Les 140 mètres carrés de l’appartement étaient figés dans le temps, compteur bloqué en 1969. Bien que situé dans un immeuble haussmannien, tous ses attributs classiques avaient disparu au profit d’une décoration rétro-futuriste : bar, bibliothèque et cheminée en acier, podium en moquette, portes en verre fumé, cuisine et salles de bain marron. Passé le premier éblouissement, teinté d’amusement, vient la question fatidique : va-t-on apprécier longtemps de vivre dans un musée ? Les propriétaires ont opté pour une version contemporaine du « nouveau moderne », et confié cette interprétation à Camille Hermand.
Si dans les années 70, le total look futuriste faisait table rase du passé, l’architecture d’aujourd’hui aime lui rendre hommage. Les moulures et le parquet en point de Hongrie sont réapparus, reconstitués comme à l’origine, resituant l’appartement dans le style de l’immeuble. Sur cette base, le grand séjour adopte une allure beaucoup plus design. La cuisine se déploie désormais sur une face de la pièce, agencée comme un tableau. Ses lignes forment une composition graphique entre la crédence en marbre, les meubles et étagères et noyer sur fond de placards blancs. Devant, la belle table de salle à manger est au cœur des activités.
Un autre tableau marque la présence du salon en symétrie juste en face. Tout aussi graphique que l’ancienne bibliothèque, la construction est agencée autour d’un conduit central de cheminée, avec, de part et d’autre, des étagères ouvertes ou fermées, une banquette, un coffre à bois, dans un contraste de bleu sombre et blanc. La cheminée n’est plus en marbre sculpté comme au XIXème siècle, ni en métal comme au XXème, mais très épurée et écologique, avec son foyer fermé labellisé Flamme verte. Trois suspensions design rythment l’espace au-dessus de la table basse.
La place libérée par l’ancienne cuisine est devenue une family-room, communicante par une grande baie vitrée. L’espace de vie est décuplé et récupère une double exposition à la lumière du jour. On peut y jouer, regarder la télé, lire au calme tout en restant à portée de l’activité familiale. Le bleu sombre du hall d’entrée répond à la même couleur posée au fond de la bibliothèque du salon. L’alternance de lumière et de pénombre est voulue, elle accompagne les variations de luminosité des pièces aveugles ou bénéficiant de la lumière du jour, en accentuant l’effet.

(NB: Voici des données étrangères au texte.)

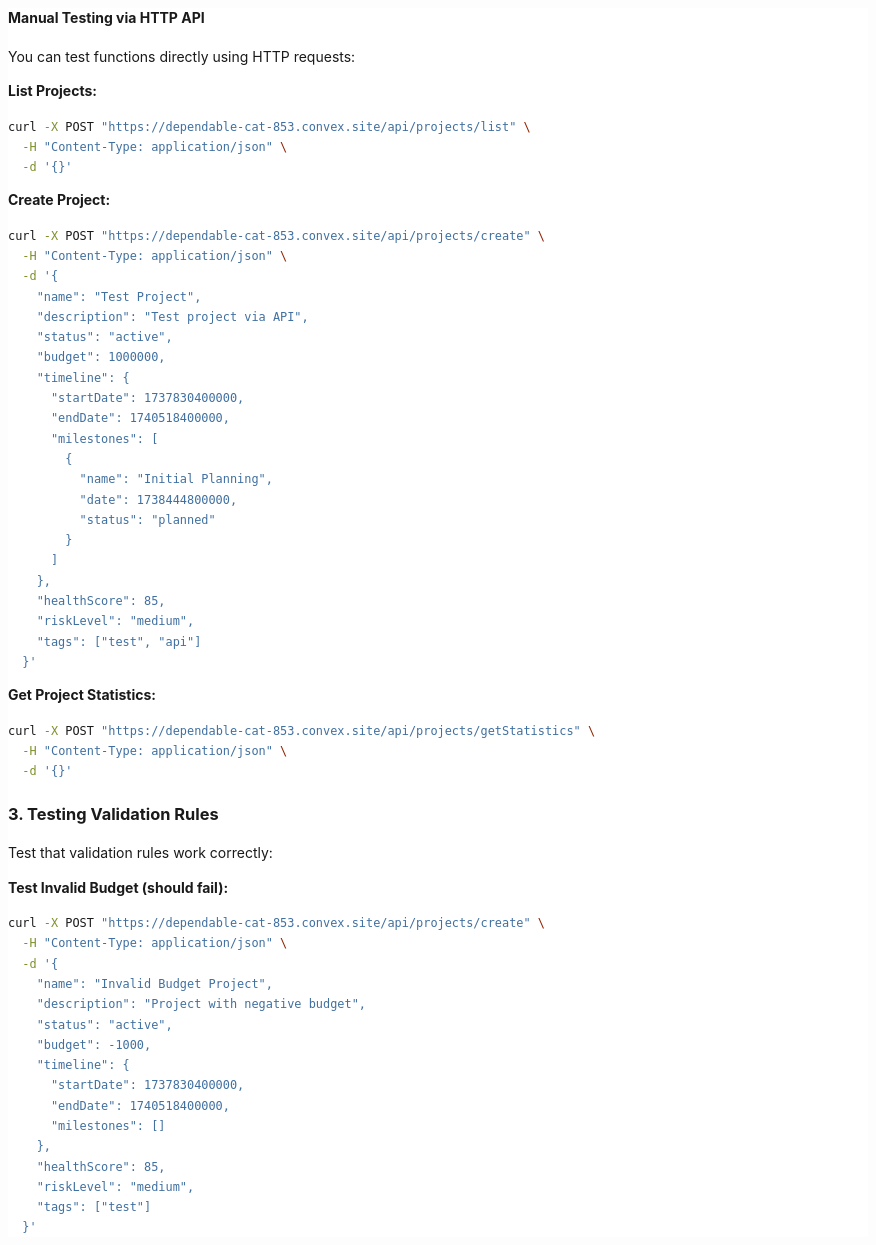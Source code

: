 #### Manual Testing via HTTP API

You can test functions directly using HTTP requests:

**List Projects:**
```bash
curl -X POST "https://dependable-cat-853.convex.site/api/projects/list" \
  -H "Content-Type: application/json" \
  -d '{}'
```

**Create Project:**
```bash
curl -X POST "https://dependable-cat-853.convex.site/api/projects/create" \
  -H "Content-Type: application/json" \
  -d '{
    "name": "Test Project",
    "description": "Test project via API",
    "status": "active",
    "budget": 1000000,
    "timeline": {
      "startDate": 1737830400000,
      "endDate": 1740518400000,
      "milestones": [
        {
          "name": "Initial Planning",
          "date": 1738444800000,
          "status": "planned"
        }
      ]
    },
    "healthScore": 85,
    "riskLevel": "medium",
    "tags": ["test", "api"]
  }'
```

**Get Project Statistics:**
```bash
curl -X POST "https://dependable-cat-853.convex.site/api/projects/getStatistics" \
  -H "Content-Type: application/json" \
  -d '{}'
```

### 3. Testing Validation Rules

Test that validation rules work correctly:

**Test Invalid Budget (should fail):**
```bash
curl -X POST "https://dependable-cat-853.convex.site/api/projects/create" \
  -H "Content-Type: application/json" \
  -d '{
    "name": "Invalid Budget Project",
    "description": "Project with negative budget",
    "status": "active",
    "budget": -1000,
    "timeline": {
      "startDate": 1737830400000,
      "endDate": 1740518400000,
      "milestones": []
    },
    "healthScore": 85,
    "riskLevel": "medium",
    "tags": ["test"]
  }'
```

Là où l’appartement jouait autrefois une symphonie en marron et acier, le nouvel agencement décline une palette de bleus et blanc. La chambre d’enfant est lumineuse et douce. Des menuiseries sur-mesure sont peintes en bleu ciel, assorties aux rideaux. Les deux salles de bain jouent sur un graphisme en marine et blanc, sophistiqués par des plans en marbre. Meubles vasque et pans de mur marine contrastent sur carreaux métro blancs, les carreaux de sol à motifs dessinent des cabochons ou des géométries. On espère pour les cinquante années à venir.